--- Provided information Enclosed Below ---

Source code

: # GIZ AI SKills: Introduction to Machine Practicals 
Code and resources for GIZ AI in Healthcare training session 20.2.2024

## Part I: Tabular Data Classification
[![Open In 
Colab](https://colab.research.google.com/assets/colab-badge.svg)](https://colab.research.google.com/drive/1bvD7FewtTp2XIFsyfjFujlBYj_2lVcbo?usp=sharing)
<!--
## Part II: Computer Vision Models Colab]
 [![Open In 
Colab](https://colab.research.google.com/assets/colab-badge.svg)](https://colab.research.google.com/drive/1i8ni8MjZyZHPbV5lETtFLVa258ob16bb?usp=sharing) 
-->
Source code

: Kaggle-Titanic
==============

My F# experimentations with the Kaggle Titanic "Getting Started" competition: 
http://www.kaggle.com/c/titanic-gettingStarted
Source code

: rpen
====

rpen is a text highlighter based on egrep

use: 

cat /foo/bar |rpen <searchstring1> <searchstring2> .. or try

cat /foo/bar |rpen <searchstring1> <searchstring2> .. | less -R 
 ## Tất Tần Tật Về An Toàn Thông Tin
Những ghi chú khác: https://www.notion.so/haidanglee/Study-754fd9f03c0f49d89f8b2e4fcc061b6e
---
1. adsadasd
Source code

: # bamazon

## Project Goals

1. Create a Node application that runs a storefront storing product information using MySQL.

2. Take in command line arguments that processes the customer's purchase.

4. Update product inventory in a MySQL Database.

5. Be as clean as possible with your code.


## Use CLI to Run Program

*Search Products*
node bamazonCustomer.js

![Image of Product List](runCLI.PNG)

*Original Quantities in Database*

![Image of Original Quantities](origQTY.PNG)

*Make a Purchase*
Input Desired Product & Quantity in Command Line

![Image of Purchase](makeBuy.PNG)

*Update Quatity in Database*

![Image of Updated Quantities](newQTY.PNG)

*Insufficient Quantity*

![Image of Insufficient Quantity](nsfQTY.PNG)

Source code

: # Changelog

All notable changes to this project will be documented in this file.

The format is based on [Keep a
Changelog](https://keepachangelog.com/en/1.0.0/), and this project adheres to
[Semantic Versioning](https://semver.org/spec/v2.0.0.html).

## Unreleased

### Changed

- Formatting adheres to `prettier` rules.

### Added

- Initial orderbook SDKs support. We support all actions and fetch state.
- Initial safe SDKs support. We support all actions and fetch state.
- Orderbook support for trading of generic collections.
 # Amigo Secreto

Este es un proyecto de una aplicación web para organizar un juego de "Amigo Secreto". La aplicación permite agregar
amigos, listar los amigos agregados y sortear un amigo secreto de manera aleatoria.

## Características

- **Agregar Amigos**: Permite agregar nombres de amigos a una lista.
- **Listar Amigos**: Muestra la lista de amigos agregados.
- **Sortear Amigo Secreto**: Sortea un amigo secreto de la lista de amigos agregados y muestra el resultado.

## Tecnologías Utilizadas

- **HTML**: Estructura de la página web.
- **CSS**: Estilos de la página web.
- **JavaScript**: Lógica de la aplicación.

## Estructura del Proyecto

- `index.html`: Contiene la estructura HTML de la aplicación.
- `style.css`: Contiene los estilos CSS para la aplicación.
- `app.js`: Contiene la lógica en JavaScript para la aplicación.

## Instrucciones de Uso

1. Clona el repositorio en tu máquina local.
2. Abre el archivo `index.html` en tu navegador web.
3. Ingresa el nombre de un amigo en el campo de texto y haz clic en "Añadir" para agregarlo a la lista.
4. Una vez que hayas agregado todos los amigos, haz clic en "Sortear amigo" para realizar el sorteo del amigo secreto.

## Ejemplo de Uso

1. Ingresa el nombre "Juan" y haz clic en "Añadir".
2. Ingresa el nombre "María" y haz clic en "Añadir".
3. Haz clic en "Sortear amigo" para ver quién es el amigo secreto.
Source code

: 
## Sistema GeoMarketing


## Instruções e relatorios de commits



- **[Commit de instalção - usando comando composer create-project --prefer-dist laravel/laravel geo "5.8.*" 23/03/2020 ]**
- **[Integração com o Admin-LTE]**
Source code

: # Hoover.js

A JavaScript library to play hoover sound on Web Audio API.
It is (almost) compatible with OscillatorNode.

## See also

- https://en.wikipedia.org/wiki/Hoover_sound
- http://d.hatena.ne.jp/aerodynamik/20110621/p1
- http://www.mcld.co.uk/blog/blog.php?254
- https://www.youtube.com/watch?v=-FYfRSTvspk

--- End of Enclosed Provided information ---

→ **Work request**: Look through the records and gather each line with the word "sharing".

→ **The answer**:
Colab](https://colab.research.google.com/assets/colab-badge.svg)](https://colab.research.google.com/drive/1bvD7FewtTp2XIFsyfjFujlBYj_2lVcbo?usp=sharing)
Colab](https://colab.research.google.com/assets/colab-badge.svg)](https://colab.research.google.com/drive/1i8ni8MjZyZHPbV5lETtFLVa258ob16bb?usp=sharing) 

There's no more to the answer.